El inglés cuenta su entrada en la prisión de Santa Cruz, acogido por el propio alcaide: “la primera habitación que encontramos era la que me habían destinado (…) -caballero- dijo el alcaide, como usted ve, el cuarto está desamueblado. Ya son las tres de la tarde, por tanto, le aconsejo que, sin descuidarse, envíe a buscar a su posada una cama y las demás cosas que pueda necesitar; el “llavero” le hará a usted la cama”. Al poco tiempo llegaron sus sirvientes con todo lo necesario y, desde entonces, el preso se hacía traer comida cada día desde una posada cercana y ropa limpia para cambiar su cama. La permeabilidad de los muros era tal que su criado se hizo famoso entre los presidiarios jugando y bebiendo en el patio de la prisión, aunque desgraciadamente también contrajo allí el tifus que le llevó a la muerte.
Este viajero describe la planta del edificio de Santa Cruz en 1835: “Lo más característico son los dos patios, el uno detrás del otro, destinados al recreo y aireación de la masa principal de presos. Tres calabozos abovedados ocupan tres lados del patio (…) Esos calabozos tienen capacidad para ciento o ciento cincuenta presos cada uno, y en ellos quedan encerrados por la noche con cerrojos y barras; pero durante el día pueden vagar por los patios a su antojo. El segundo patio era mucho más grande que el primero, pero sólo contenía dos calabozos, horriblemente inmundos y repugnantes; en este segundo patio se encierra a los ladrones de ínfima categoría. Uno de los dos calabozos es, si cabe, más horrible que el otro. Le llaman la gallinería y en él encerraban todas las noches la carne joven del presidio: chicuelos infelices de siete a quince años, casi todos en la mayor desnudez. El lecho común de los huéspedes de estos calabozos era el suelo”.

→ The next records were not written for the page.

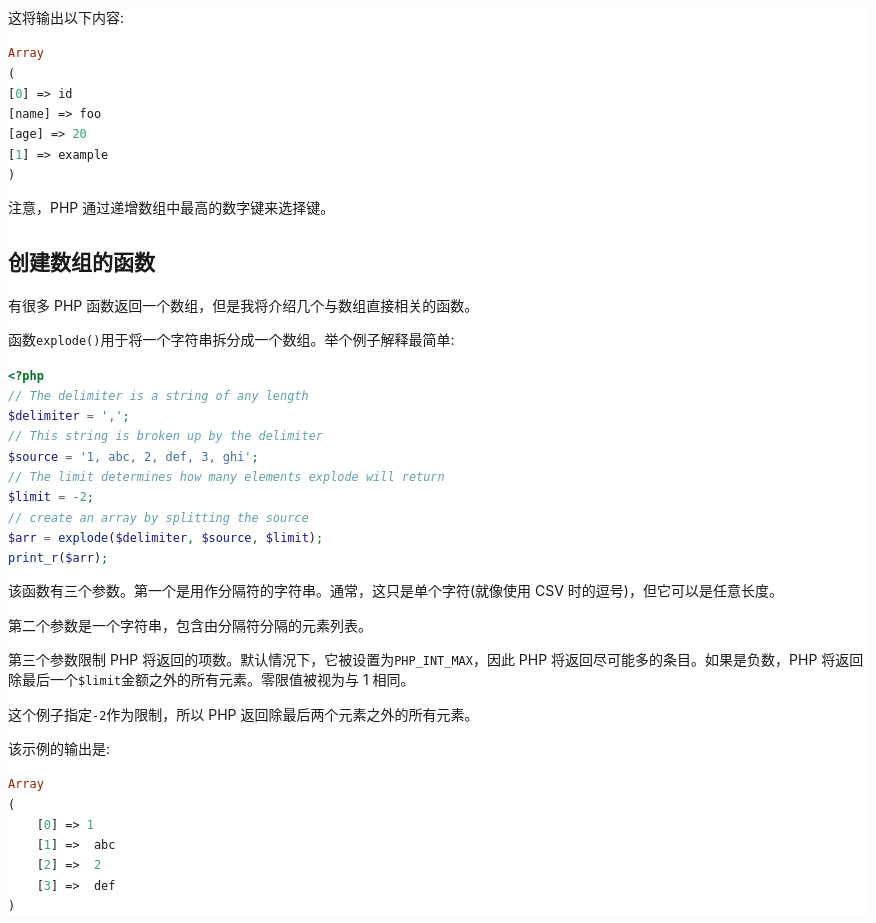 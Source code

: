 这将输出以下内容:

```php
Array
(
[0] => id
[name] => foo
[age] => 20
[1] => example
)

```

注意，PHP 通过递增数组中最高的数字键来选择键。

## 创建数组的函数

有很多 PHP 函数返回一个数组，但是我将介绍几个与数组直接相关的函数。

函数`explode()`用于将一个字符串拆分成一个数组。举个例子解释最简单:

```php
<?php
// The delimiter is a string of any length
$delimiter = ',';
// This string is broken up by the delimiter
$source = '1, abc, 2, def, 3, ghi';
// The limit determines how many elements explode will return
$limit = -2;
// create an array by splitting the source
$arr = explode($delimiter, $source, $limit);
print_r($arr);

```

该函数有三个参数。第一个是用作分隔符的字符串。通常，这只是单个字符(就像使用 CSV 时的逗号)，但它可以是任意长度。

第二个参数是一个字符串，包含由分隔符分隔的元素列表。

第三个参数限制 PHP 将返回的项数。默认情况下，它被设置为`PHP_INT_MAX`，因此 PHP 将返回尽可能多的条目。如果是负数，PHP 将返回除最后一个`$limit`金额之外的所有元素。零限值被视为与 1 相同。

这个例子指定`-2`作为限制，所以 PHP 返回除最后两个元素之外的所有元素。

该示例的输出是:

```php
Array
(
    [0] => 1
    [1] =>  abc
    [2] =>  2
    [3] =>  def
)

```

La Cárcel Modelo que sustituyo a la de Santa Cruz, llamada así precisamente porque intentaba ser modelo de reclusión -finalidad que nunca consiguió- fue la primera prisión de Madrid construida exprofeso para su función en 1884, siguiendo principios inspirados en el “panóptico” de Jeremy Bentham, con planta hexagonal, pabellones radiales y una torre de vigilancia central. Desgraciadamente, la arquitectura en panóptico, pensada para que el ojo del vigilante vea todo lo que ocurre dentro de sus muros, no pudo evitar lo que ocurrió fuera de ellos en agosto de 1936, cuando se produjo la entrada en la Modelo de una turba que asesinó a numerosos internos, presos políticos, y acabó incendiando la propia prisión. La prensa internacional se hizo eco del desastre y, al día siguiente, cuando el socialista Indalecio Prieto visitó la cárcel, ante aquella escena – según narra García Lahiguera- le dijo al jefe de los milicianos de la prisión: “La brutalidad de lo que aquí acaba de ocurrir significa, nada menos, que con esto hemos perdido la guerra”.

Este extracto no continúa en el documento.